[HN Gopher] A library for audio feature extraction, regression, ...
       ___________________________________________________________________
        
       A library for audio feature extraction, regression, classification,
       segmentation
        
       Author : nothrowaways
       Score  : 90 points
       Date   : 2021-12-09 10:38 UTC (2 days ago)
        
 (HTM) web link (github.com)
 (TXT) w3m dump (github.com)
        
       | jaflo wrote:
       | I used this for a personal project [1] a couple of years ago to
       | shorten audio files without making them sound like they were cut.
       | This is done by removing repeated sections like replacing two
       | choruses with one.
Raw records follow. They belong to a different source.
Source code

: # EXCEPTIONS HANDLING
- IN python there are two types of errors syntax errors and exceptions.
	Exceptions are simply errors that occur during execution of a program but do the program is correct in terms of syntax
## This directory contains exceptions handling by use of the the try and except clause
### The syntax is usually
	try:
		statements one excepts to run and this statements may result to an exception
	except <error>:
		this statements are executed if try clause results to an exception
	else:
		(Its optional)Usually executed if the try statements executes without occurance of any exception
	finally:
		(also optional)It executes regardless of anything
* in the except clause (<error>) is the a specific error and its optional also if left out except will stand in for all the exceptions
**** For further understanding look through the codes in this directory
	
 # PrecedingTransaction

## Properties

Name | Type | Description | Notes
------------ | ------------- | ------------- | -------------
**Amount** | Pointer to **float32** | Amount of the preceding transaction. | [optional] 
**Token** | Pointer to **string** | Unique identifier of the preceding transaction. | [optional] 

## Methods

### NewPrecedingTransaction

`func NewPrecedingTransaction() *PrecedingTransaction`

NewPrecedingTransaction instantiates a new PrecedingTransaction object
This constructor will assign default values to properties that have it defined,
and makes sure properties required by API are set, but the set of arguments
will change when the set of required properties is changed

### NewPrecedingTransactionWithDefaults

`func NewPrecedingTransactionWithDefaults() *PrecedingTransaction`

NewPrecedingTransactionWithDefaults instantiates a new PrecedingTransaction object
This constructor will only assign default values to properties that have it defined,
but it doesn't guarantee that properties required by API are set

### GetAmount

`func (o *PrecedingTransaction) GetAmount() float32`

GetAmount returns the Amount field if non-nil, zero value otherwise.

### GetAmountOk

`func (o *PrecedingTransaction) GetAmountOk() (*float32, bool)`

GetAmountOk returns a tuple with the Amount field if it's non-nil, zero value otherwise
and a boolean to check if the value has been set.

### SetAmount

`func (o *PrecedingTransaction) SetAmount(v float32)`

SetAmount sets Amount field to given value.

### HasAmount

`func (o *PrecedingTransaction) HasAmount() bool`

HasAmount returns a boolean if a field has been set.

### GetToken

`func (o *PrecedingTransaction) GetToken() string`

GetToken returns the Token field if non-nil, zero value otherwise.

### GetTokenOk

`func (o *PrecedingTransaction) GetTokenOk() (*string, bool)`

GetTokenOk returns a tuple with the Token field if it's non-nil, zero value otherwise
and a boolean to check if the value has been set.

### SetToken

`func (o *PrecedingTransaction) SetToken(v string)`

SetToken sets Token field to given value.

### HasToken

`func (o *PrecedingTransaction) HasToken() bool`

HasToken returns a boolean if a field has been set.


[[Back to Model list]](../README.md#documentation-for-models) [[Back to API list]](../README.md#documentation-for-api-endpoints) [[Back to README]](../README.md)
I initially wanted this to "resize" background
       | music to match video footage I had, but it is kind of fun to just
       | mess around with songs too (like those content aware scale
       | picture memes, but to create the shortest possible audio).
       | 
       | I think for my use case specifically, the library was kind of
       | overkill though and something like librosa [2] would have been
       | enough for feature extraction.
       | 
       | 1: https://projects.loud.red/snipsnip/
       | 
       | 2: https://librosa.org/doc/latest/index.html
        
       | terhechte wrote:
       | Interesting, I've recently done a bit of searching in this space
       | to find a project that would fit for an idea I had: I'd like to
       | use a raspberry pi zero w to listen for our doorbell. If the
       | doorbell rings, it should do something (e.g. send an sms or turn
       | on a light).
       | 
       | I couldn't really find anything, does someone know if a project
       | like this exists? For the one listed here, I'm not sure if it is
       | fast enough to run on a slow device like the W? Also, would it be
       | able to detect audio in a continuous stream from say a
       | microphone?
        
         | achn wrote:
         | Or, you know, just wire in the doorbell button and be done?
        
         | foo_barrio wrote:
         | If your doorbell is electric and plays a recording of chimes,
         | it can be very straightforward to implement this yourself. Just
         | off the top of my head I use FFTs (fast Fourier transform) of a
         | known recording of the door bell limited to certain
         | frequencies, normalized etc and compare it to the audio stream.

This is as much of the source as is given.